Pictures paired with source code:
════════
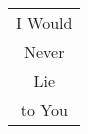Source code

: \documentclass{standalone}
\begin{document}
\huge
{} %

\begin{tabular}{c}
  I Would \\
  Never \\
  Lie \\
  to You \\
\end{tabular}
\end{document}
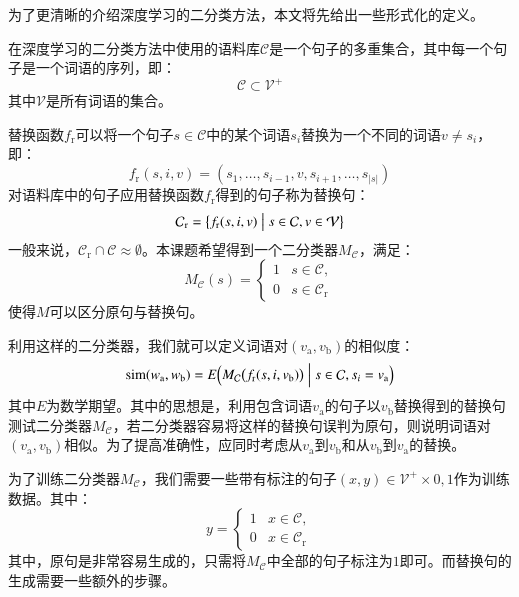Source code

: 
为了更清晰的介绍深度学习的二分类方法，本文将先给出一些形式化的定义。

在深度学习的二分类方法中使用的语料库$\mathcal{C}$是一个句子的多重集合，其中每一个句子是一个词语的序列，即：
\begin{equation}
\mathcal{C} \subset \mathcal{V}^+
\end{equation}
其中$\mathcal{V}$是所有词语的集合。

替换函数$f_\text{r}$可以将一个句子$s \in \mathcal{C}$中的某个词语$s_i$替换为一个不同的词语$v \ne s_i$，即：
\begin{equation}
f_\text{r}(s, i, v) = (s_1, \dots, s_{i - 1}, v, s_{i + 1}, \dots, s_{|s|})
\end{equation}
对语料库中的句子应用替换函数$f_\text{r}$得到的句子称为替换句：
\begin{equation}
\mathcal{C}_\text{r} = \bigl\{f_\text{r}(s, i, v) \bigm| s \in \mathcal{C}, v \in \mathcal{V}\bigr\}
\end{equation}
一般来说，$\mathcal{C}_\text{r} \cap \mathcal{C} \approx \emptyset$。本课题希望得到一个二分类器$M_\mathcal{C}$，满足：
\begin{equation}
M_\mathcal{C}(s) = 
\begin{cases}
1 & s \in \mathcal{C}, \\
0 & s \in \mathcal{C}_\text{r}
\end{cases}
\end{equation}
使得$M$可以区分原句与替换句。

利用这样的二分类器，我们就可以定义词语对$(v_\text{a}, v_\text{b})$的相似度：
\begin{equation}
\operatorname{sim}(w_\text{a}, w_\text{b}) = E\Bigl(M_\mathcal{C}\bigl(f_\text{r}(s, i, v_\text{b})\bigr) \Bigm| s \in \mathcal{C}, s_i = v_\text{a}\Bigr)
\end{equation}
其中$E$为数学期望。其中的思想是，利用包含词语$v_\text{a}$的句子以$v_\text{b}$替换得到的替换句测试二分类器$M_\mathcal{C}$，若二分类器容易将这样的替换句误判为原句，则说明词语对$(v_\text{a}, v_\text{b})$相似。为了提高准确性，应同时考虑从$v_\text{a}$到$v_\text{b}$和从$v_\text{b}$到$v_\text{a}$的替换。

为了训练二分类器$M_\mathcal{C}$，我们需要一些带有标注的句子$(x, y) \in \mathcal{V}^+ \times {0, 1}$作为训练数据。其中：
\begin{equation}
	y = 
	\begin{cases}
		1 & x \in \mathcal{C}, \\
		0 & x \in \mathcal{C}_\text{r}
	\end{cases}
\end{equation}
其中，原句是非常容易生成的，只需将$M_\mathcal{C}$中全部的句子标注为$1$即可。而替换句的生成需要一些额外的步骤。

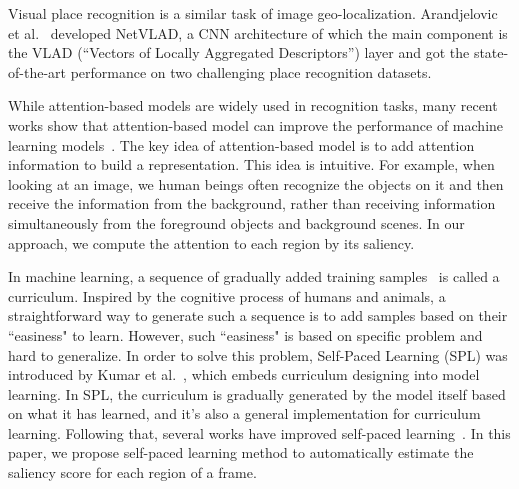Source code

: Visual place recognition is a similar task of image geo-localization. 
Arandjelovic et al.~\cite{Arandjelovic16} developed NetVLAD, a CNN architecture of which the main component is the VLAD (``Vectors of Locally Aggregated Descriptors'') layer and got the state-of-the-art performance on two challenging place recognition datasets. 

While attention-based models are widely used in recognition tasks, many recent works show that attention-based model can improve the performance of machine learning models~\cite{mnih2014recurrent, zheng2015neural}. 
The key idea of attention-based model is to add attention information to build a representation. 
This idea is intuitive. 
For example, when looking at an image, we human beings often recognize the objects on it and then receive the information from the background, rather than receiving information simultaneously from the foreground objects and background scenes. 
In our approach, we compute the attention to each region by its saliency. 

In machine learning, a sequence of gradually  added training samples~\cite{bengio2009curriculum} is called a curriculum. 
Inspired by the cognitive process of humans and animals, a straightforward way to generate such a sequence is to add samples based on their ``easiness" to learn. 
However, such ``easiness" is based on specific problem and hard to generalize. 
In order to solve this problem, Self-Paced Learning (SPL) was introduced by Kumar et al.~\cite{kumar2010self}, which embeds curriculum designing into model learning. 
In SPL, the curriculum is gradually generated by the model itself based on what it has learned, and it's also a general implementation for curriculum learning. 
Following that, several works have improved self-paced learning~\cite{jiang2014easy, tang2012shifting, jiang2014self, jiang2015self}. 
In this paper, we propose self-paced learning method to automatically estimate the saliency score for each region of a frame.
════════
Your task: If a line in the records above has the word "gradually", copy it.

Task result:
In machine learning, a sequence of gradually  added training samples~\cite{bengio2009curriculum} is called a curriculum. 
In SPL, the curriculum is gradually generated by the model itself based on what it has learned, and it's also a general implementation for curriculum learning. 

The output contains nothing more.